【プロ野球】『守備の人』が2000本安打。宮本慎也を支えた打撃理論と母の教え (2ページ目)

  • 柳川悠二●文 text by Yanagawa Yuji
  • 岩本直哉●写真 photo by Iwamoto Naoya

 また、ヤクルト入団後も野村克也監督からは当初、「打てない。守るだけ」という意を込めて『自衛隊』と称された。水物である打撃よりまず計算の立つ安定した守備力を選手に求めた知将にすれば、皮肉とはいえ最大級の褒め言葉だった。だが、そんな野村氏も次第に野球センスに恵まれた宮本に打力も求めるようになっていく。愛弟子である古田敦也同様に、頻繁に宮本を目の前に直立させて、厳しい言葉を投げかけた。

「野村監督に叩き込まれたのは、状況に応じて常にチームのプラスになる打撃をしろということでした。

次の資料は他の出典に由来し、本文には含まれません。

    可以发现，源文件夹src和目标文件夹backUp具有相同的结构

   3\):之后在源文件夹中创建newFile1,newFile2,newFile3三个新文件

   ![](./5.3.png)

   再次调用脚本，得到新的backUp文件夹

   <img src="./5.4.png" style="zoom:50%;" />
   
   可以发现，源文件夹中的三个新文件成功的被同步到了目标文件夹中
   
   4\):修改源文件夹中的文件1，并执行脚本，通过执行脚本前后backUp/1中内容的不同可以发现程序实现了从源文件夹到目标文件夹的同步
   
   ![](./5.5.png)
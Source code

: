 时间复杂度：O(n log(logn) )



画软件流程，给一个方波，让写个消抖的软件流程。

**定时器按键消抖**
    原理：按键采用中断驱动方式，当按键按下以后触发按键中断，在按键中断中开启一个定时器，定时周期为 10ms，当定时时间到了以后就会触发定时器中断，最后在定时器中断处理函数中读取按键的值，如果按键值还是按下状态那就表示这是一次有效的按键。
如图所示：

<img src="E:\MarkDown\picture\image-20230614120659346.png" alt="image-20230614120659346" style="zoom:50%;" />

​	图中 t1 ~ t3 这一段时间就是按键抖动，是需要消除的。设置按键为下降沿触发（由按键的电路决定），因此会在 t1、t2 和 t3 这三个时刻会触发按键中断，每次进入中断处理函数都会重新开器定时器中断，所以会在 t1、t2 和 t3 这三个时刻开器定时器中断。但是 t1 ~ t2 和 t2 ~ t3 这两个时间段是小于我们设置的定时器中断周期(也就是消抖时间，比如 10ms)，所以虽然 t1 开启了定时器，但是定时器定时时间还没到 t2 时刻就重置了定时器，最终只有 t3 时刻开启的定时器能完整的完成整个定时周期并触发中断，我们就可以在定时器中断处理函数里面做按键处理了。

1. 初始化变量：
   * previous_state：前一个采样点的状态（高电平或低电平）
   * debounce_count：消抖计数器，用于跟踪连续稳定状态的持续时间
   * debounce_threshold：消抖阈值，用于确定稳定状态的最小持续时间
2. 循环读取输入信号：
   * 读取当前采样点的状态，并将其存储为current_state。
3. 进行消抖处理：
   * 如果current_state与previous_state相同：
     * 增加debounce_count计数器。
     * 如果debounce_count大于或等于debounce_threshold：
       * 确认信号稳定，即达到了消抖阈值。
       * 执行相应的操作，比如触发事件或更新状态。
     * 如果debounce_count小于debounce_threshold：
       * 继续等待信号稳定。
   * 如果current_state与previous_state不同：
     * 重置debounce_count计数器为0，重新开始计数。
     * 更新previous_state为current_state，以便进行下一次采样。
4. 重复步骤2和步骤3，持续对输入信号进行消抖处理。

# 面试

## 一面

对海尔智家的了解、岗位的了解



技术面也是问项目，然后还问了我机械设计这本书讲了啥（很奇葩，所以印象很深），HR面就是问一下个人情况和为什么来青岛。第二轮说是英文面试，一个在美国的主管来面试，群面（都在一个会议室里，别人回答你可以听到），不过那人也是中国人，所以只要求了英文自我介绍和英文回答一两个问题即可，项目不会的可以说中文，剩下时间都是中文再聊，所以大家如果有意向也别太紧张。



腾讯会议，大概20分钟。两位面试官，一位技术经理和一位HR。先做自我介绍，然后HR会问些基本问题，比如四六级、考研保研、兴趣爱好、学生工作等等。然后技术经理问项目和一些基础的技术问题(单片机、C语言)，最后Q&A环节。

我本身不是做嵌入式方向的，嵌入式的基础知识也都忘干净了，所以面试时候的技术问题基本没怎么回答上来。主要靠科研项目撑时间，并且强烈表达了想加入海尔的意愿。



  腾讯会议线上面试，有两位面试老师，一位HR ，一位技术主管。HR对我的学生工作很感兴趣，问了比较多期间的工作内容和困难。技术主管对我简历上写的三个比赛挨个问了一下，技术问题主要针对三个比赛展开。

一塁にランナーがいれば進塁打を打つ、相手が後ろに守っていたらセーフティバントをする。そのためにもまずはバットに当てることを考えた。ホームランバッターは三振とホームランが紙一重でいいかもしないけど、僕のような打者は三振が多いと作戦を立てにくい。そこはずっと意識していました」(宮本)

 2000本安打にいたる道程には、ひとつの、そして大きな転機があった。

「通算300本ぐらいのときに、中西太さんと出会った。それがなければ、2000本になんて到底届かなかったと思います」

 中西太氏は、若松勉氏が野村氏の後を継いで監督に就任した99年、臨時コーチとしてキャンプに参加して宮本ら若手の指導に当たった。中西氏が当時を振り返る。

「すでに守備は野球界で食べていけるだけの力があった。もう一段階上の選手になるために、打撃でも自分のものを作り上げようということで、私の打撃理論を学ぼうとしたんでしょう。ピッチャーズプレートの4メートル前から投げて、外のボールを引きつけてしっかり右方向へ打ち返す練習を繰り返しました。速いボールだろうが、遅いボールだろうが、左足を軸足である右足に寄せながらタイミングをとるわけですが、宮本君はインコースにボールが来たら打球が詰まることが多く、力負けしていた。外のボールを引きつけて打つ意識でボールを待ちながら、インコースのボールが来たら膝を開かず、腰をひねって対処する打法をひたすらコツコツ練習したんです」

 中西氏の打撃理論にヒントを得た宮本はそのシーズン2番に定着し、00年には初めて打率3割に到達した。

「(同時期に指導した)稲葉篤紀くんも岩村明憲くんもそうだけど、非力な日本人は広角に打つことができなければヒットを量産することができないし、ホームランも打てないというのが私の持論。広角に打つためにはコースを見極める素早い判断力と、下半身から手首まで力を連動させていくことが大事になってくる」

 宮本は今も中西氏に絶大な信頼を寄せており、シーズン中でもメールでアドバイスをもとめるという。